Material for this task
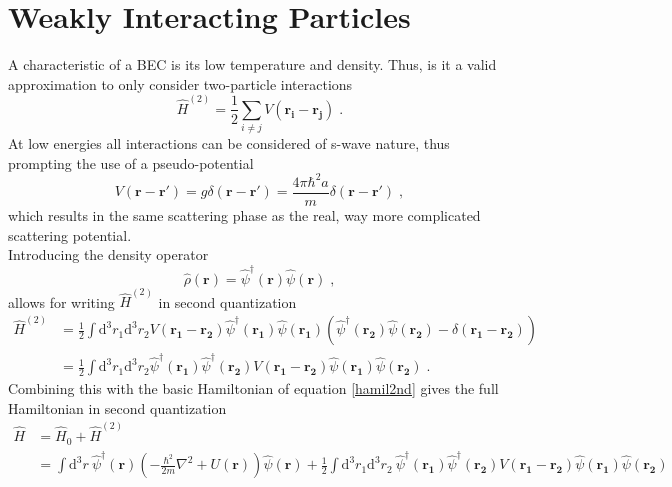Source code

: \section{Weakly Interacting Particles}
A characteristic of a BEC is its low temperature and density. Thus, is it a valid approximation to only consider two-particle interactions
\begin{equation}
	\hat{H}^{(2)} = \frac{1}{2} \sum_{i \neq j} V(\boldsymbol{r_i} - \boldsymbol{r_j}) \; .
\end{equation}
At low energies all interactions can be considered of s-wave nature, thus prompting the use of a pseudo-potential
\begin{equation}
	V(\boldsymbol{r} - \boldsymbol{r'}) = g \delta(\boldsymbol{r} - \boldsymbol{r'}) = \frac{4 \pi \hbar^2 a}{m} \delta(\boldsymbol{r} - \boldsymbol{r'}) \; ,
\end{equation}
which results in the same scattering phase as the real, way more complicated scattering potential.\\
Introducing the density operator
\begin{equation}
	\hat{\rho}(\boldsymbol{r}) = \hat{\psi}^{\dag}(\boldsymbol{r}) \hat{\psi}(\boldsymbol{r}) \; ,
\end{equation}
allows for writing $\hat{H}^{(2)}$ in second quantization
\begin{align}
	\hat{H}^{(2)} &= \frac{1}{2} \int \mathrm{d^3}r_1 \mathrm{d^3}r_2 V(\boldsymbol{r_1} - \boldsymbol{r_2}) \hat{\psi}^{\dag}(\boldsymbol{r_1}) \hat{\psi}(\boldsymbol{r_1}) \left( \hat{\psi}^{\dag}(\boldsymbol{r_2}) \hat{\psi}(\boldsymbol{r_2}) - \delta(\boldsymbol{r_1} - \boldsymbol{r_2}) \right) \\
	&= \frac{1}{2} \int \mathrm{d^3}r_1 \mathrm{d^3}r_2  \hat{\psi}^{\dag}(\boldsymbol{r_1}) \hat{\psi}^{\dag}(\boldsymbol{r_2}) V(\boldsymbol{r_1} - \boldsymbol{r_2}) \hat{\psi}(\boldsymbol{r_1}) \hat{\psi}(\boldsymbol{r_2}) \; .
\end{align}
Combining this with the basic Hamiltonian of equation \ref{hamil2nd} gives the full Hamiltonian in second quantization
\begin{align}
	\hat{H} &= \hat{H}_0 + \hat{H}^{(2)} \\
	& = \int \mathrm{d^3}r \ \hat{\psi}^{\dag}(\boldsymbol{r}) \left( - \frac{\hbar^2}{2 m} \nabla^2 + U(\boldsymbol{r})\right) \hat{\psi}(\boldsymbol{r}) + \frac{1}{2} \int \mathrm{d^3}r_1 \mathrm{d^3}r_2  \ \hat{\psi}^{\dag}(\boldsymbol{r_1}) \hat{\psi}^{\dag}(\boldsymbol{r_2}) V(\boldsymbol{r_1} - \boldsymbol{r_2}) \hat{\psi}(\boldsymbol{r_1}) \hat{\psi}(\boldsymbol{r_2})
	\label{hamilint}
\end{align}

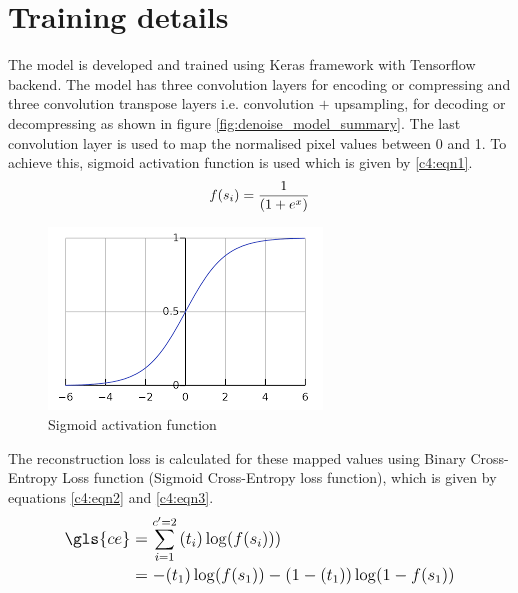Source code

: \section{Training details}
The model is developed and trained using Keras framework with Tensorflow backend. The model has three convolution layers for encoding or compressing and three convolution transpose layers i.e. convolution $+$ upsampling, for decoding or decompressing as shown in figure \ref{fig:denoise_model_summary}. The last convolution layer is used to map the normalised pixel values between 0 and 1. To achieve this, sigmoid activation function is used which is given by \ref{c4:eqn1}.\\
\begin{equation}
\label{c4:eqn1}
\fontsize{12}{12}\selectfont
f(s_{i}) = \frac{1}{(1+e^{x})}
\end{equation}
\begin{figure}[H]
\centering
	\includegraphics[scale=1]{Figures/sigmoid.png}	
	\caption{Sigmoid activation function}
	\label{fig:Sigmoid}
\end{figure}
The reconstruction loss is calculated for these mapped values using Binary Cross-Entropy Loss function (Sigmoid Cross-Entropy loss function), which is given by equations \ref{c4:eqn2} and \ref{c4:eqn3}.
\begin{equation}
\label{c4:eqn2}
\fontsize{12}{12}\selectfont
\begin{aligned}
\gls{ce} 
& = \sum_{i=1}^{c'=2}{(t_{i})\log(f(s_{i})))}\\
& = -{(t_{1})\log(f(s_{1}))} - ({1 - (t_{1}))\log(1 - f(s_{1}))}
\end{aligned}
\end{equation}

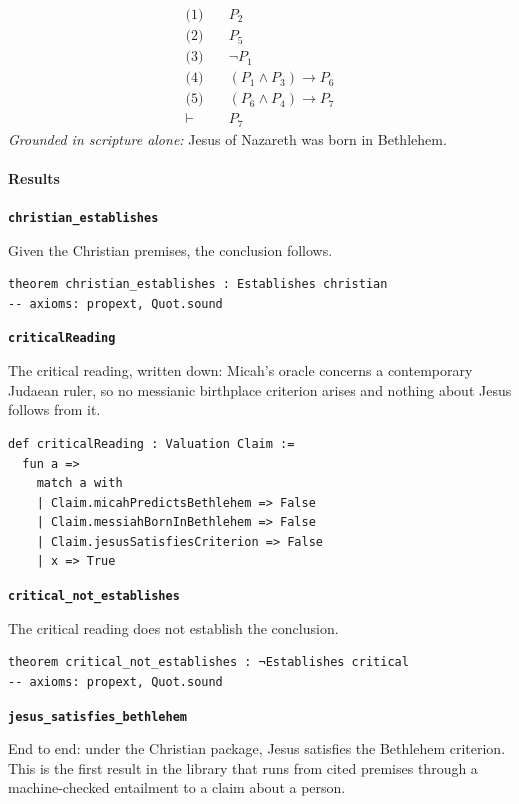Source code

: \documentclass[11pt]{article}
\begin{document}
\begin{align*}
  \text{(1)} \quad & P_{2} \\
  \text{(2)} \quad & P_{5} \\
  \text{(3)} \quad & \lnot P_{1} \\
  \text{(4)} \quad & (P_{1} \land P_{3}) \rightarrow P_{6} \\
  \text{(5)} \quad & (P_{6} \land P_{4}) \rightarrow P_{7} \\
  \vdash \quad & P_{7}
\end{align*}
\emph{Grounded in scripture alone:} Jesus of Nazareth was born in Bethlehem.
\paragraph*{Results}
\leavevmode\par
\par\medskip\noindent\textbf{\texttt{christian\_\allowbreak{}establishes}}\par\nobreak\noindent
Given the Christian premises, the conclusion follows.

{\small\begin{verbatim}
theorem christian_establishes : Establishes christian
-- axioms: propext, Quot.sound
\end{verbatim}}
\par\medskip\noindent\textbf{\texttt{critical\allowbreak{}Reading}}\par\nobreak\noindent
The critical reading, written down: Micah's oracle concerns a contemporary Judaean ruler, so no messianic birthplace criterion arises and nothing about Jesus follows from it.

{\small\begin{verbatim}
def criticalReading : Valuation Claim :=
  fun a =>
    match a with
    | Claim.micahPredictsBethlehem => False
    | Claim.messiahBornInBethlehem => False
    | Claim.jesusSatisfiesCriterion => False
    | x => True
\end{verbatim}}
\par\medskip\noindent\textbf{\texttt{critical\_\allowbreak{}not\_\allowbreak{}establishes}}\par\nobreak\noindent
The critical reading does not establish the conclusion.

{\small\begin{verbatim}
theorem critical_not_establishes : ¬Establishes critical
-- axioms: propext, Quot.sound
\end{verbatim}}
\par\medskip\noindent\textbf{\texttt{jesus\_\allowbreak{}satisfies\_\allowbreak{}bethlehem}}\par\nobreak\noindent
End to end: under the Christian package, Jesus satisfies the Bethlehem criterion. This is the first result in the library that runs from cited premises through a machine-checked entailment to a claim about a person.
\end{document}
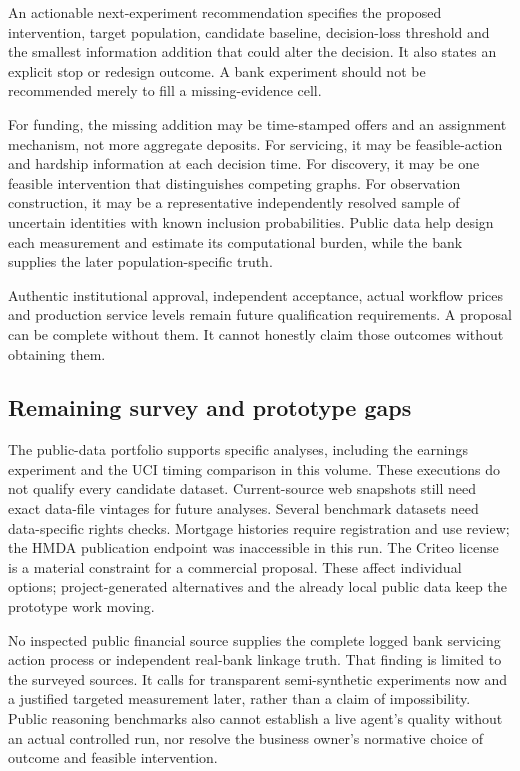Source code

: An actionable next-experiment recommendation specifies the proposed
intervention, target population, candidate baseline, decision-loss
threshold and the smallest information addition that could alter the
decision. It also states an explicit stop or redesign outcome. A bank
experiment should not be recommended merely to fill a missing-evidence
cell.

For funding, the missing addition may be time-stamped offers and an
assignment mechanism, not more aggregate deposits. For servicing, it may
be feasible-action and hardship information at each decision time. For
discovery, it may be one feasible intervention that distinguishes
competing graphs. For observation construction, it may be a
representative independently resolved sample of uncertain identities
with known inclusion probabilities. Public data help design each
measurement and estimate its computational burden, while the bank
supplies the later population-specific truth.

Authentic institutional approval, independent acceptance, actual
workflow prices and production service levels remain future
qualification requirements. A proposal can be complete without them. It
cannot honestly claim those outcomes without obtaining them.

\hypertarget{remaining-survey-and-prototype-gaps}{%
\subsection{Remaining survey and prototype
gaps}\label{remaining-survey-and-prototype-gaps}}

The public-data portfolio supports specific analyses, including the
earnings experiment and the UCI timing comparison in this volume. These
executions do not qualify every candidate dataset. Current-source web
snapshots still need exact data-file vintages for future analyses.
Several benchmark datasets need data-specific rights checks. Mortgage
histories require registration and use review; the HMDA publication
endpoint was inaccessible in this run. The Criteo license is a material
constraint for a commercial proposal. These affect individual options;
project-generated alternatives and the already local public data keep
the prototype work moving.

No inspected public financial source supplies the complete logged bank
servicing action process or independent real-bank linkage truth. That
finding is limited to the surveyed sources. It calls for transparent
semi-synthetic experiments now and a justified targeted measurement
later, rather than a claim of impossibility. Public reasoning benchmarks
also cannot establish a live agent's quality without an actual
controlled run, nor resolve the business owner's normative choice of
outcome and feasible intervention.

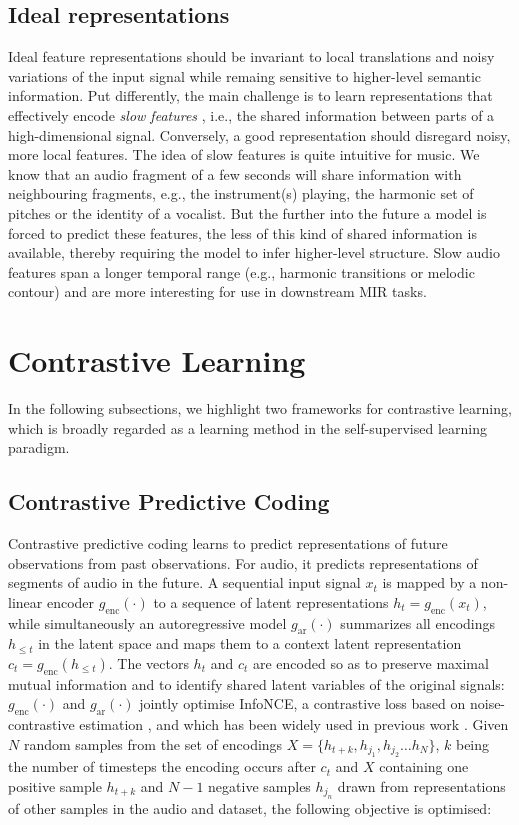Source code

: \subsection{Ideal representations}
Ideal feature representations should be invariant to local translations and noisy variations of the input signal while remaing sensitive to higher-level semantic information. Put differently, the main challenge is to learn representations that effectively encode \textit{slow features} \cite{wiskott_slow_2002}, i.e., the shared information between parts of a high-dimensional signal. Conversely, a good representation should disregard noisy, more local features. The idea of slow features is quite intuitive for music.
We know that an audio fragment of a few seconds will share information with neighbouring fragments, e.g., the instrument(s) playing, the harmonic set of pitches or the identity of a vocalist.  But the further into the future a model is forced to predict these features, the less of this kind of shared information is available, thereby requiring the model to infer higher-level structure. Slow audio features span a longer temporal range (e.g., harmonic transitions or melodic contour) and are more interesting for use in downstream MIR tasks.

\section{Contrastive Learning}
In the following subsections, we highlight two frameworks for contrastive learning, which is broadly regarded as a learning method in the self-supervised learning paradigm.

\subsection{Contrastive Predictive Coding}
Contrastive predictive coding learns to predict representations of future observations from past observations. For audio, it predicts representations of segments of audio in the future. A sequential input signal $x_t$ is mapped by a non-linear encoder $g_{\mathrm{enc}}(\cdot)$ to a sequence of latent representations $h_t = g_{\mathrm{enc}}(x_t)$, while simultaneously an autoregressive model $g_{\mathrm{ar}}(\cdot)$ summarizes all encodings $h_{\leq t}$ in the latent space and maps them to a context latent representation $c_t = g_{\mathrm{enc}}(h_{\leq t})$. The vectors $h_t$ and $c_t$ are encoded so as to preserve maximal mutual information and to identify shared latent variables of the original signals: $g_{\mathrm{enc}}(\cdot)$ and $g_{\mathrm{ar}}(\cdot)$ jointly optimise InfoNCE, a contrastive loss based on noise-contrastive estimation \cite{gutmann_noise-contrastive_nodate}, and which has been widely used in previous work \cite{oord_representation_2019, sohn2020fixmatch, chen_simple_2020}. Given $N$ random samples from the set of encodings $X = \{h_{t+k}, h_{j_1}, h_{j_2} \hdots h_N\}$, $k$ being the number of timesteps the encoding occurs after $c_t$ and $X$ containing one positive sample $h_{t+k}$ and $N-1$ negative samples $h_{j_{n}}$ drawn from representations of other samples in the audio and dataset, the following objective is optimised:

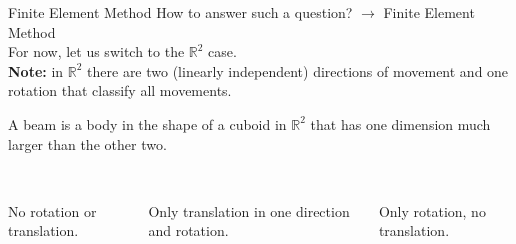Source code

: \documentclass{beamer}
\numberwithin{equation}{aufgabe}
\newcommand\R{\mathbb R}
\begin{document}
\begin{frame}{Finite Element Method}
    How to answer such a question? \pause $\xrightarrow{}$ Finite Element Method\\ \pause
    For now, let us switch to the $\R^2$ case.\\ \pause
    \textbf{Note:} in $\R^2$ there are two (linearly independent) directions of movement and one rotation that classify all movements.
    \pause
    \begin{definition}[Beam]
        A beam is a body in the shape of a cuboid in $\R^2$ that has one dimension much larger than the other two.
    \end{definition}
    \pause
    \begin{definition}[Supports]
        \begin{columns}
        \begin{column}{0.21\textwidth}
            \\
            No rotation or translation.
        \end{column}
        \pause
        \begin{column}{0.3\textwidth}
            \\
            Only translation in one direction and rotation.
        \end{column}
        \pause
        \begin{column}{0.3\textwidth}
            \\
            Only rotation, no translation.
        \end{column}
        \end{columns}
    \end{definition}

\end{frame}
\end{document}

Task brief
Bring together all lines of the entries above in which the string "bank" occurs.

Output for this task
decision. It also states an explicit stop or redesign outcome. A bank
measurement and estimate its computational burden, while the bank
No inspected public financial source supplies the complete logged bank
servicing action process or independent real-bank linkage truth. That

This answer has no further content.